相続問題にも詳しい行政書士の塩崎由花里さんはこう指摘する。
「相続放棄とは、『人が亡くなったときから始まる手続き』です。しかし、相続放棄という言葉には、勘違いや誤解も生じやすいのです」
実際に、勘違いから起こったトラブルをもとに相続放棄について学んでいこう。
【ケース1】放棄宣言を撤回された
《不動産や預貯金などの、ある程度の財産のある親が先日亡くなりました。その際、以前から『自分は相続放棄した』と宣言していた兄が突然、『やはり財産をもらう』と発言を撤回し、私と弟はびっくり。『いらないって言ったクセに!』と不穏な空気が流れています》(東京都・主婦・60代)
「生前の相続放棄(宣言)は法的に効力がありません。この場合、兄は相続放棄しているわけではないのです」(塩崎さん・以下同)
つまり、冒頭の長嶋一茂氏も、現状では相続放棄できていないということになる。
では、今回のケースの場合はどうなるのだろう。
「相続放棄とは、親などの相続される人の死後、財産に関する相続権の一切を放棄すること。なので、まだ親などの被相続人が生きているときから、相続人が『自分は相続を放棄します』と、宣言していたとしても、法的効力はありません。
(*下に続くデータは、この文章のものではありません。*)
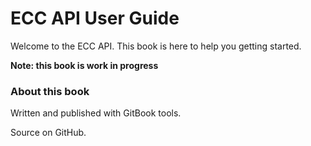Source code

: # ECC API User Guide

Welcome to the ECC API. This book is here to help you getting started.

__Note: this book is work in progress__

### About this book

Written and published with GitBook tools.

Source on GitHub.
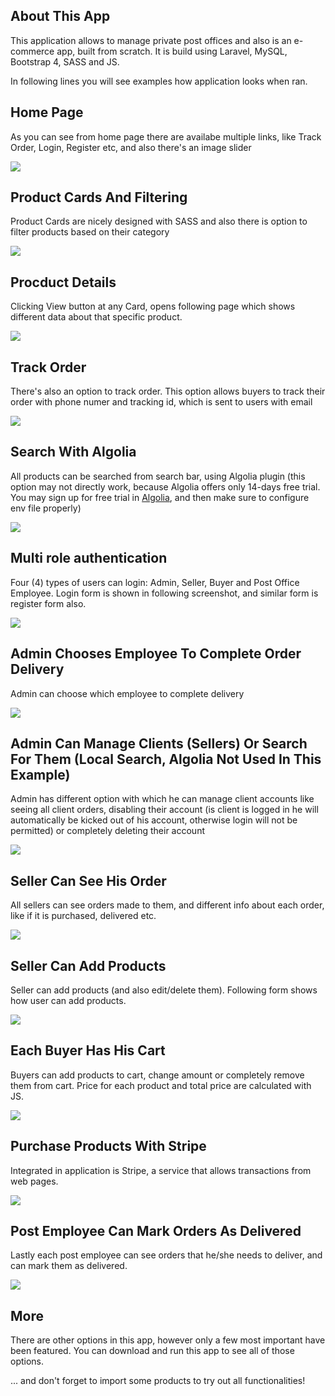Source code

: ## About This App

This application allows to manage private post offices and also is an e-commerce app, built from scratch. It is build using Laravel, MySQL, Bootstrap 4, SASS and JS.

In following lines you will see examples how application looks when ran.

## Home Page
As you can see from home page there are availabe multiple links, like Track Order, Login, Register etc, and also there's an image slider 

![](/ApplicationScreenshots/0.png)


## Product Cards And Filtering
Product Cards are nicely designed with SASS and also there is option to filter products based on their category

![](/ApplicationScreenshots/1.png)


## Procduct Details
Clicking View button at any Card, opens following page which shows different data about that specific product.

![](/ApplicationScreenshots/2.png)


## Track Order
There's also an option to track order. This option allows buyers to track their order with phone numer and tracking id, which is sent to users with email

![](/ApplicationScreenshots/3.png)


## Search With Algolia
All products can be searched from search bar, using Algolia plugin (this option may not directly work, because Algolia offers only 14-days free trial. You may sign up for free trial in [Algolia](https://www.algolia.com/users/sign_up), and then make sure to configure env file properly)

![](/ApplicationScreenshots/4.png)


## Multi role authentication
Four (4) types of users can login: Admin, Seller, Buyer and Post Office Employee. Login form is shown in following screenshot, and similar form is register form also.

![](/ApplicationScreenshots/5.png)


## Admin Chooses Employee To Complete Order Delivery
Admin can choose which employee to complete delivery

![](/ApplicationScreenshots/6.png)


## Admin Can Manage Clients (Sellers) Or Search For Them (Local Search, Algolia Not Used In This Example)
Admin has different option with which he can manage client accounts like seeing all client orders, disabling their account (is client is logged in he will automatically be kicked out of his account, otherwise login will not be permitted) or completely deleting their account

![](/ApplicationScreenshots/7.png)


## Seller Can See His Order
All sellers can see orders made to them, and different info about each order, like if it is purchased, delivered etc.

![](/ApplicationScreenshots/8.png)


## Seller Can Add Products
Seller can add products (and also edit/delete them). Following form shows how user can add products.

![](/ApplicationScreenshots/9.png)


## Each Buyer Has His Cart
Buyers can add products to cart, change amount or completely remove them from cart. Price for each product and total price are calculated with JS. 

![](/ApplicationScreenshots/10.png)


## Purchase Products With Stripe
Integrated in application is Stripe, a service that allows transactions from web pages.

![](/ApplicationScreenshots/11.png)


## Post Employee Can Mark Orders As Delivered
Lastly each post employee can see orders that he/she needs to deliver, and can mark them as delivered.

![](/ApplicationScreenshots/12.png)


## More 
There are other options in this app, however only a few most important have been featured. You can download and run this app to see all of those options.

... and don't forget to import some products to try out all functionalities!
今回のように、『やはりもらいます』と言っても認められます」
今回のケースでは、きょうだい仲はこじれるかもしれないが、相続人全員で遺産分割の協議をするしかない。
親に借金などの「負の遺産」があった場合も同様だ。
「勘当されたり、大げんかして絶縁したと思っていても、法的な手続きを踏まない限り相続放棄はできません。その場合、親の借金なども相続することになります」
縁を切ったはずの親の借金を支払わねばならないこともあるのだ。